Details of a high-level recombinant production method for the heme-PAS domains of heme oxygen sensing proteins from Sinorhizobium meliloti (Sm) (formerly Rhizobium meliloti, Rm), Bradyrhizobium japonicum (Bj), and Escherichia coli (Ec) are described. Using a newly proposed, concise, and unambiguous naming system (also described here) these proteins are: SmFixLH(128-264), BjFixLH(140-270), and EcDosH(1-147). In addition, high-level production of BjFixL(140-505), the soluble full-length protein containing both heme (oxygen sensing) and kinase (catalytic) domains is described. Using an IPTG-inducible pET/BL21 expression system and a rapid, two-column purification has resulted in increased yields of 3- to 17-fold over literature values. The recombinant proteins are highly pure as judged by SDS-PAGE, MALDI-TOF mass spectrometry, and a UV-visible purity index. To our knowledge, this work includes the first mass spectrometry analysis of any PAS-heme protein and provides high-resolution confirmation of each protein's identity. These production and characterization improvements make possible future spectroscopic and dynamics studies designed to elucidate the intramolecular/interdomain signal that follows heme-domain oxygen dissociation.
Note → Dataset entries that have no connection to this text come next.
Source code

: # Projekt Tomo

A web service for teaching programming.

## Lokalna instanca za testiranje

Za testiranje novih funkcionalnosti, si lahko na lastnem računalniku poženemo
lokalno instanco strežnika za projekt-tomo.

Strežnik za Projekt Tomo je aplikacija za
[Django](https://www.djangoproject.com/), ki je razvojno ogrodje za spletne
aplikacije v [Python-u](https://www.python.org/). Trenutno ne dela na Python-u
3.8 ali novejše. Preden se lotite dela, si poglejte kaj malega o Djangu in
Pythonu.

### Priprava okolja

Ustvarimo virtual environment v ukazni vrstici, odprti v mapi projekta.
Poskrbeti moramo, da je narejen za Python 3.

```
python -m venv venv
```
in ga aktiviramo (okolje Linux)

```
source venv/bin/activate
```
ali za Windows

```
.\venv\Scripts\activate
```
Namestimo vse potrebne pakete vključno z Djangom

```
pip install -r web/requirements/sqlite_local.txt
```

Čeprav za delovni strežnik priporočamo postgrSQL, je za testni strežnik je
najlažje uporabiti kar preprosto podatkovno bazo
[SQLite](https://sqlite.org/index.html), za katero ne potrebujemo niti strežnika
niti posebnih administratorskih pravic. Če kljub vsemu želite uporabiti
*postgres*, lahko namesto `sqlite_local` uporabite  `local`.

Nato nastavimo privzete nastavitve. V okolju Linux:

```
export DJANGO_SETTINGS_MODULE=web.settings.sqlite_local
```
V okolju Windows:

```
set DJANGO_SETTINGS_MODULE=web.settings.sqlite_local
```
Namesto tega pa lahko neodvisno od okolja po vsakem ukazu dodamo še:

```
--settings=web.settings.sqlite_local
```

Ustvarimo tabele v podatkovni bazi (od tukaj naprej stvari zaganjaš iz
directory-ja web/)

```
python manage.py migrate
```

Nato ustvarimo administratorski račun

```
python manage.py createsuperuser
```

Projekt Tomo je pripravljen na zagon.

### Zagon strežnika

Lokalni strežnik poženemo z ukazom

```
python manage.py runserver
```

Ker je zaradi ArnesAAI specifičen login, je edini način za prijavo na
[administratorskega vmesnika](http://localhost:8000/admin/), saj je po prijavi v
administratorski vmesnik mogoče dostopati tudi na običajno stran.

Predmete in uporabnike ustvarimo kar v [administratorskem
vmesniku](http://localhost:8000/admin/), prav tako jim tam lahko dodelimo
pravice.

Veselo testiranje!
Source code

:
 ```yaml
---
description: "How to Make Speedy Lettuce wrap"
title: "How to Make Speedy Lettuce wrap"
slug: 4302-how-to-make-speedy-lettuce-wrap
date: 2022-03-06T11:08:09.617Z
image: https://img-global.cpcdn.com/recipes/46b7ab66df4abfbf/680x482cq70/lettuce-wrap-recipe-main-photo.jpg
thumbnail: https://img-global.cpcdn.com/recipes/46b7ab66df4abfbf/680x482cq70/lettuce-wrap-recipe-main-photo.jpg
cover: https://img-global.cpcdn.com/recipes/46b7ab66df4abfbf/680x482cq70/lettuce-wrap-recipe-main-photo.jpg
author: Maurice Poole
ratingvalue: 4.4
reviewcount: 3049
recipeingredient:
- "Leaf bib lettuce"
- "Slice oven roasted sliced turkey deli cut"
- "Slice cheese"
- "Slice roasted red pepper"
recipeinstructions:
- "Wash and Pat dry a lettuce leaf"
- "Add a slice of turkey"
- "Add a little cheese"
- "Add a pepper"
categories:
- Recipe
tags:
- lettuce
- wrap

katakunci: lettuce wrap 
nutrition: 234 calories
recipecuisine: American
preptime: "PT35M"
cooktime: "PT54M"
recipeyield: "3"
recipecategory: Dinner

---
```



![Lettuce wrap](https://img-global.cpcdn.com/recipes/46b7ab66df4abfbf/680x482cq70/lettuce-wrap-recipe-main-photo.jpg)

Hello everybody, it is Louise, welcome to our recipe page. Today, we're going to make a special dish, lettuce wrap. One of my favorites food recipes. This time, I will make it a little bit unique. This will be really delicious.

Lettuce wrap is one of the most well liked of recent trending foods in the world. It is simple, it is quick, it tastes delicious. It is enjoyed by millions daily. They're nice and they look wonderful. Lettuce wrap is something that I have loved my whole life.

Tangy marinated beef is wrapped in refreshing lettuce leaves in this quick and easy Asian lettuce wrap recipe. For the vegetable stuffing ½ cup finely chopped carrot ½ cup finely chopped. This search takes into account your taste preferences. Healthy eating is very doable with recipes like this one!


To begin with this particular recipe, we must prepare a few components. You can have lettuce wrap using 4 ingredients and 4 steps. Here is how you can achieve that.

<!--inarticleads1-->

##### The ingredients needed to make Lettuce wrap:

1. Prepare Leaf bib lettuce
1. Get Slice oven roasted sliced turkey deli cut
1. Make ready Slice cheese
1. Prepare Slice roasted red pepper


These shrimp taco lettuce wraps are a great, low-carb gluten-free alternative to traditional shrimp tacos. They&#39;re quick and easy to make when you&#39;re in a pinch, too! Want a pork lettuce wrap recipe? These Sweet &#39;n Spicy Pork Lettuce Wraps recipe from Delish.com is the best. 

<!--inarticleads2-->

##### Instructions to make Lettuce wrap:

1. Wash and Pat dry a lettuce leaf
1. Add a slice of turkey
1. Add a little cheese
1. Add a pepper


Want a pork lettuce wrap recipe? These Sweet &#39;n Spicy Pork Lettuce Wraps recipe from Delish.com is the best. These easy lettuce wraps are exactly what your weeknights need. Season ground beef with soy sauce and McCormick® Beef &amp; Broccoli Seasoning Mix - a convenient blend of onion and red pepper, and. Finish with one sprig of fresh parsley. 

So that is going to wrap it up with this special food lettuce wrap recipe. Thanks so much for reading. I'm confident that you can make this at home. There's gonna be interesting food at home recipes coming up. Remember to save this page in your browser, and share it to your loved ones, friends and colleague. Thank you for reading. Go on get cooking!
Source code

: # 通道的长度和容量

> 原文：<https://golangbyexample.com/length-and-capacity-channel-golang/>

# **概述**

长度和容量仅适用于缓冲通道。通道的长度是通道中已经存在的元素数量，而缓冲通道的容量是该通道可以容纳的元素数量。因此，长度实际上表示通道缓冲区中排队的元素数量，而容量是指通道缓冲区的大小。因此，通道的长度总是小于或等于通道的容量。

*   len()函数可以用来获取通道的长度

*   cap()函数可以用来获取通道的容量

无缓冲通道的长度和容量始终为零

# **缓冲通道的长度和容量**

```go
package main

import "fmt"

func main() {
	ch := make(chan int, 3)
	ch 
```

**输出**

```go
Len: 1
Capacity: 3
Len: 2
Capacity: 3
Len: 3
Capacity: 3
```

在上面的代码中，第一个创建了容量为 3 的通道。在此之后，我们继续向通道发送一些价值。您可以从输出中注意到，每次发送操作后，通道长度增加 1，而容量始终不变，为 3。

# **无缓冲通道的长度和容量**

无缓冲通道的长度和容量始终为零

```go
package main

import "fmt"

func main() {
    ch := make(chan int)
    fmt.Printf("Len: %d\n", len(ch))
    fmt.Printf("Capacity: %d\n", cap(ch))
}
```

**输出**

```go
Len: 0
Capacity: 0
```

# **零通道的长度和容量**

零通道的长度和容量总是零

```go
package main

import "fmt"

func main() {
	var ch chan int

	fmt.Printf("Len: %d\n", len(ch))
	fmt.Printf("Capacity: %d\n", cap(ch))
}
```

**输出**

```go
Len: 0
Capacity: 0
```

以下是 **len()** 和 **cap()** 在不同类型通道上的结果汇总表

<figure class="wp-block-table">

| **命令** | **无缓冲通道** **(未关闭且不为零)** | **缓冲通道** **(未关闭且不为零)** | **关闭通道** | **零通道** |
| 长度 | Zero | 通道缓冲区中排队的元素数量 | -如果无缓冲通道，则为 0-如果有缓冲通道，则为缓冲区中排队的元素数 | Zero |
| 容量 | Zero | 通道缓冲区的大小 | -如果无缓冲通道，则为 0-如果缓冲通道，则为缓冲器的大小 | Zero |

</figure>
Characterization of conformational changes coupled to ligand photodissociation from the heme binding domain of FixL.

Using transient absorption spectroscopy and photoacoustic calorimetry (PAC), we have characterized carbon monoxide photodissociation and rebinding to two forms of the heme domain of Bradyrhizobium japonicum FixL. Transient absorption results for the complete heme domain (FixL residues 140-270) and a truncated heme domain (missing 11 residues on the N-teminal end and 14 amino acid residues on the C-terminal end of the full length heme domain) show similar rates for ligand rebinding to the five-coordinate heme domain and the absence of any transient intermediate on a microsecond time scale. Results from PAC studies show that both the truncated and complete heme domains undergo a contraction upon ligand photolysis. In addition, CO photolysis from the complete heme domain gives rise to an intermediate with a lifetime of approximately 150 ns which is absent in the truncated heme domain. We attribute the 150 ns phase to ligand release to the solvent which may be accelerated in the case of the truncated domain. The initial contraction is attributed to changes in the charge distribution due to reorganization of the surface salt bridge formed between Glu182 and Arg227 or possibly to reorientation of Arg206. Changes in the charge distribution may play an important role in communication between the sensor domain and the regulatory domain and thus may be part of the signal transduction pathway.